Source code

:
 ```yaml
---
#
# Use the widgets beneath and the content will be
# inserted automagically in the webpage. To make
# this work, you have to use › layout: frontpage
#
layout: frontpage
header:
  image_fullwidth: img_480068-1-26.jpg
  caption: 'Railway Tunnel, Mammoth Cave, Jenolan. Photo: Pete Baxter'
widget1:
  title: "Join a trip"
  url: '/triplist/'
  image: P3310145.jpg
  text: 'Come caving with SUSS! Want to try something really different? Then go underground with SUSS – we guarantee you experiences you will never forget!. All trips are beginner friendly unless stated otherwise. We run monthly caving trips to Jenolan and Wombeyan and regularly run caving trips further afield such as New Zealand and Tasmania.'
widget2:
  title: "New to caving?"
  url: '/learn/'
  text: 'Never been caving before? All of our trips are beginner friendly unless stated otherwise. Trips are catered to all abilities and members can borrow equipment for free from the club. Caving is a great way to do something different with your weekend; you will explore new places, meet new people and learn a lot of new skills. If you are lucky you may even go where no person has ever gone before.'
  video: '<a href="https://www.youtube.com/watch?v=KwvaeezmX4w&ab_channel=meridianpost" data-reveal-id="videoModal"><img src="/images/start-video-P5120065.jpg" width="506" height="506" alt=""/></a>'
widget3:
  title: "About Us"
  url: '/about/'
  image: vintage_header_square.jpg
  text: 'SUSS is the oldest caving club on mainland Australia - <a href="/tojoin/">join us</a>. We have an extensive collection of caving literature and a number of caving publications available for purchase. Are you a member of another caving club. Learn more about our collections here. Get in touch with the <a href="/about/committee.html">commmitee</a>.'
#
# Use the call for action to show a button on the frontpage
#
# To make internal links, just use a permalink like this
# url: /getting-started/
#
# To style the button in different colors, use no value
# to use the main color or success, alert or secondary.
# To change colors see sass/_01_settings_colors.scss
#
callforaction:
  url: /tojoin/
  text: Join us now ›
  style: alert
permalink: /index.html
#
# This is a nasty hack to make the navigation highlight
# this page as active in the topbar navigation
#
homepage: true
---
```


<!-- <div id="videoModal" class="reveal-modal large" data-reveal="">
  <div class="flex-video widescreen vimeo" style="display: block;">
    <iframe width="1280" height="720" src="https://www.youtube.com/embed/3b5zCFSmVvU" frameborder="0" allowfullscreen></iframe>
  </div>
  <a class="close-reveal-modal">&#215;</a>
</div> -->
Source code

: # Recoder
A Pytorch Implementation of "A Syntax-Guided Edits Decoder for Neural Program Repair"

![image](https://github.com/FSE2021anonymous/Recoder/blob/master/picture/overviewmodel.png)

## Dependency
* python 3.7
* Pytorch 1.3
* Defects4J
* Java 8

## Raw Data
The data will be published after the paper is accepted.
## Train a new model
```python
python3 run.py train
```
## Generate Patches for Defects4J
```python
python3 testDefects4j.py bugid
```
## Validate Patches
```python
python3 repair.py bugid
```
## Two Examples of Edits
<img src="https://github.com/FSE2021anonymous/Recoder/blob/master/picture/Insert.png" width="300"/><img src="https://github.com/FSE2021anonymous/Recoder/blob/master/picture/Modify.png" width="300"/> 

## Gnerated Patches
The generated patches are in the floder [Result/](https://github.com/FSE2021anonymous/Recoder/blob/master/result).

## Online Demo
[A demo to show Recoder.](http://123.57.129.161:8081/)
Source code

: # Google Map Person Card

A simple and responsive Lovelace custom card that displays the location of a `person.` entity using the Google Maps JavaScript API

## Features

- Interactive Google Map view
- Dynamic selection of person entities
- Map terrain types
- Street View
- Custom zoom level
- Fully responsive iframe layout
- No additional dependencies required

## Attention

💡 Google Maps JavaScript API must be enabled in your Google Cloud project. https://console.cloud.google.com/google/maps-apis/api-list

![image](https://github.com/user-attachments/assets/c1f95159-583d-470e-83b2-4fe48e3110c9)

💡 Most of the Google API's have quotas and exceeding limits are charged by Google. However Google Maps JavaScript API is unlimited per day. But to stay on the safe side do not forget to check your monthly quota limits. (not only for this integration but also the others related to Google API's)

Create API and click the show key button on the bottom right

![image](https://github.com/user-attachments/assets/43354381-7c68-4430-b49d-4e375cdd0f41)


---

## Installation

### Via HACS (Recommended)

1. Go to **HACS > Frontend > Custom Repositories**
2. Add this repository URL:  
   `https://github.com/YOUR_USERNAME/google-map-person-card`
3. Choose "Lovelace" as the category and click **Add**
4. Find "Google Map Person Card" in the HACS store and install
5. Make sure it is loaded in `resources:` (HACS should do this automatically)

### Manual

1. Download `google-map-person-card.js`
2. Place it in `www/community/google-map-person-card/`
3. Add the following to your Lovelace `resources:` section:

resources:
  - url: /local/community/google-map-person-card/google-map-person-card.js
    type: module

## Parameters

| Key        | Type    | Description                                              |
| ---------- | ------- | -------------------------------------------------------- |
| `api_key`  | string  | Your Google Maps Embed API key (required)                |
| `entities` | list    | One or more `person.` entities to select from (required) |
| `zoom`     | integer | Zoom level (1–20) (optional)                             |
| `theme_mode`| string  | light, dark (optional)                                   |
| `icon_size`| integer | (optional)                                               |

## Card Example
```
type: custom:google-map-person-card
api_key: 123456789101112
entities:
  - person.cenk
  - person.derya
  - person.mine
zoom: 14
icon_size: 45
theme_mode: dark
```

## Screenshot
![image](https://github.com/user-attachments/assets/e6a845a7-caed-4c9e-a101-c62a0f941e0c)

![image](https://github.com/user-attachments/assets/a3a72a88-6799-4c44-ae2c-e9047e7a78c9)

Exercise -> Every line from the one containing "light, dark (optional)" through the end of the entries above must be echoed exactly, with both ends kept.

Solution for this problem ->
| `theme_mode`| string  | light, dark (optional)                                   |
| `icon_size`| integer | (optional)                                               |

## Card Example
```
type: custom:google-map-person-card
api_key: 123456789101112
entities:
  - person.cenk
  - person.derya
  - person.mine
zoom: 14
icon_size: 45
theme_mode: dark
```

## Screenshot
![image](https://github.com/user-attachments/assets/e6a845a7-caed-4c9e-a101-c62a0f941e0c)

![image](https://github.com/user-attachments/assets/a3a72a88-6799-4c44-ae2c-e9047e7a78c9)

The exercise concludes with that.